BFI’s London Film Festival is in town! The FilmSoc Blog is back for the 65th edition of the city’s largest film festival, delivering a look at the hits and misses of the 2021-22 season.
Alexia Mihaila reviews the Kristen Stewart’s long-anticipated portrayal of Princess Diana and her struggles with the royal family, which received its world premiere at the BFI London Film Festival. We would like to warn readers that this review contains mentions of self-harm and disordered eating.
If you like seeing Kristen Stewart on the big screen, then Spencer might be your go-to Christmas watch this year; watching, you‘ll get an hour and fifty-one minutes of her dramatically sprinting in empty royal halls and experiencing the same level of expressionless high voltage existential drama as seen previously in the Twilight saga.
Spencer captures the emotional trauma of ‘the people’s princess’ and, unlike other adaptations from the royal family vault — The Crown, The Queen — Larrain’s film doesn’t address her death, nor does it put the emphasis on the Queen. Rather, the spotlight is squarely on Princess Diana, her relationship with her family, and her emotional distress while being constrained by traditional royal rigidity and merciless money-seeking paparazzi.
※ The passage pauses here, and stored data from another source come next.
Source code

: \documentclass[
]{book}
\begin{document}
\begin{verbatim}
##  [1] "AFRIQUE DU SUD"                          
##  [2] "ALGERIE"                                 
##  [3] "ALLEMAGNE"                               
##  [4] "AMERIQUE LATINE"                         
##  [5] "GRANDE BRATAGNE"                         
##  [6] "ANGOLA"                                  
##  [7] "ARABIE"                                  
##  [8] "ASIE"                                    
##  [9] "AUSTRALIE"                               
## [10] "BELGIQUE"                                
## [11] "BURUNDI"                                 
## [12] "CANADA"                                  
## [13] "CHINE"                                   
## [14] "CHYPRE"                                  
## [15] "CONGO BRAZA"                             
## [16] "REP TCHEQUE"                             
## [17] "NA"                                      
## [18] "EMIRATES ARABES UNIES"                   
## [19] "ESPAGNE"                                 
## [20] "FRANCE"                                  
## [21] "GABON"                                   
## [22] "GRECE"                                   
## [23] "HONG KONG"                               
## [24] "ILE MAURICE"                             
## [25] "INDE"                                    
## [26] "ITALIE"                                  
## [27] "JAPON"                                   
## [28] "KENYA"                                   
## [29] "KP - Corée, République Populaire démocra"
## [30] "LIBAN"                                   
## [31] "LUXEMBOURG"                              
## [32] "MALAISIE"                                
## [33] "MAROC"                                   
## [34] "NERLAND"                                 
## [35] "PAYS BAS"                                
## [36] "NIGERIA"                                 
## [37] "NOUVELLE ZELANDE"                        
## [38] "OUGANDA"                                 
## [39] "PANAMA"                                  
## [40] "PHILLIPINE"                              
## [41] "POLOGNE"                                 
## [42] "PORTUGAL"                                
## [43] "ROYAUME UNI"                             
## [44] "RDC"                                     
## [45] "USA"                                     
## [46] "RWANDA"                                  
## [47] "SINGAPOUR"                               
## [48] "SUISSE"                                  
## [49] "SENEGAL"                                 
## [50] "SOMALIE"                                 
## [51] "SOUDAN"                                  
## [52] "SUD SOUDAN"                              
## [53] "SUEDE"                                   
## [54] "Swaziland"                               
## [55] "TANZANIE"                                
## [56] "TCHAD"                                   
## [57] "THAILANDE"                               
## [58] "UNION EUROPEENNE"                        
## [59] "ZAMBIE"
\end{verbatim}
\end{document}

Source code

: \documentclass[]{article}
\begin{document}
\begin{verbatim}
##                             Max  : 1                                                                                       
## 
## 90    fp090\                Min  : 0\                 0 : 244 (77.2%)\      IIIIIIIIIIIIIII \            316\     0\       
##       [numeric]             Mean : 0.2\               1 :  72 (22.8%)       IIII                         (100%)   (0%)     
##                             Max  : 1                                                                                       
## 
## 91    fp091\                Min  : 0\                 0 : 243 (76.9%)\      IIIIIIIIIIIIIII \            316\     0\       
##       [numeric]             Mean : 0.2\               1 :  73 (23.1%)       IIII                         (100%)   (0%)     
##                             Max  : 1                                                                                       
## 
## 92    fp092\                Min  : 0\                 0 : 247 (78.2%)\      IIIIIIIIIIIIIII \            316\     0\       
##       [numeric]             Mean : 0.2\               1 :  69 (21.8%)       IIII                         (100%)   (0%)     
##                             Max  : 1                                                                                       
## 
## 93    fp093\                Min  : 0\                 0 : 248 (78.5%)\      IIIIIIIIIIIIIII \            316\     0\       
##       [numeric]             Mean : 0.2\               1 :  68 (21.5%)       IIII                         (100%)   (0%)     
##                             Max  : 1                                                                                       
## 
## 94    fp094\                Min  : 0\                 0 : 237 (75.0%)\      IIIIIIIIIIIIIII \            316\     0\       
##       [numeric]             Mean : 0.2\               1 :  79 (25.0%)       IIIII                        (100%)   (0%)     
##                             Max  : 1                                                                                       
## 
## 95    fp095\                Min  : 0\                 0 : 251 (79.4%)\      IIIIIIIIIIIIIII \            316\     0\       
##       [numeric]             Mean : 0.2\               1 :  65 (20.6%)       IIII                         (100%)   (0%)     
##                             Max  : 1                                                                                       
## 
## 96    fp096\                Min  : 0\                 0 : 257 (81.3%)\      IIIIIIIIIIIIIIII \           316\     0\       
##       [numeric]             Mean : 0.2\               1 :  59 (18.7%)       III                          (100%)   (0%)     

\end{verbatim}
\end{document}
The film emphasizes how tradition means the future constantly lives in the past. Being set around Christmas time in 1991, it reflects how no one within the royal family is above the historical rituals passed from generation to generation, such as not arriving later than the queen for dinner, dressing in a certain color palette, or weighing yourself before and after dinner to judge how much you’ve enjoyed yourself. Diana was always an aristocrat, therefore she was not new to the customs, but that being said, constantly being dissected by the public and under tight scrutiny from the British monarchy, she missed the freedom and privacy she enjoyed as a child, hence the return to her roots; an attempt to find the strength to recollect herself.
“The more years pass after your death, the less words they use to describe you.”
Diana puts herself in Anne Boleyn’s shoes, becoming paranoid that she will wind up with the same fate, killed by an affair-having husband who wants to replace her. Besides being constantly in the public eye — leading to guards sewing her drapes together just so that paparazzi aren’t able to peek through her window — she is also under close inspection by Prince Charles who doesn’t properly care for her, and in comparison to the royal family, not even for his children: William and Harry. On previous confessional tapes of the real Lady Di, she mentions how he would put his hand on her waist and say “Oh, a bit chubby here, aren’t we?” triggering her anxiety, especially knowing about Charles’ affair with Camilla, now his wife and the Duchess of Cornwall. He buys the same pearls for the both of them and Camilla and doesn’t even notice, nor care; while Diana cares and panics so much so that she has a breakdown at the dinner table wishing she could choke on his pearls while eating just to see if he would care.
The Princess had many dressers, but the film focuses on a rather fictional Maggie (Sally Hawkins) who is basically the only one she can trust besides her children. Later in the film, Maggie confesses she has a crush on Diana (who wouldn’t). However, there is no actual evidence for this situation, it being rather a form of representation, serving to show Diana with someone who genuinely loves her: “It’s not just me that cares.” Kristen Stewart sometimes tries too hard to embody the mannerisms of the People’s Princess, but the exaggeration works surprisingly well in the way that it heightens the drama of everyday life, from attending a family dinner to dressing alone, all while struggling with mental issues.
Diana tries to find the strength to love herself throughout the film, as she was struggling with self-harm, bulimia, and the general feeling of losing her individuality. An LA Times Article from 1992 mentions how Diana was said to have flung herself down the stairs, cut her wrists, chest, and thighs with razors, knives, and lemon slicers as cries for help nobody listened to. In the film, the only solace she finds is in Maggie and her children, who she tries to shelter from the family traditions and tries to break the mould by buying them gas station Christmas gifts, not having them traumatically shoot birds as part of the ritual of becoming a man that Prince Charles had to do while he was younger, and taking them to KFC with a red convertible in central London.
She keeps pushing the boundaries to go, wear, and do whatever she wants, but that comes with the cost of being rejected and alienated by the family who was supposed to support. She needs to cut her ties with the blue blood but can’t. She relieves stress by running in the empty fields of the royal palace and dancing in a mirror, showing how only movement can bring her joy and freedom from herself and her environment. The scarecrow on the empty land of her old, now demolished, ranch depicts Diana’s childhood, and her dressing up in her father’s jacket that has been lying on it is a form of reconnection with her roots and emotions. In the end, she dresses the scarecrow in her own clothes, leaving behind, like her father, something she no longer feels in touch with, realising she can have a future of her own where she doesn’t need to rely on anyone’s approval.
Spencer is a good depiction of Diana’s mental health issues which were silenced while she was alive to not stain the royal family’s immaculate press coverage, and is a good film to binge-watch this winter season for it makes you understand Diana and appreciate more the connections between freedom and tradition.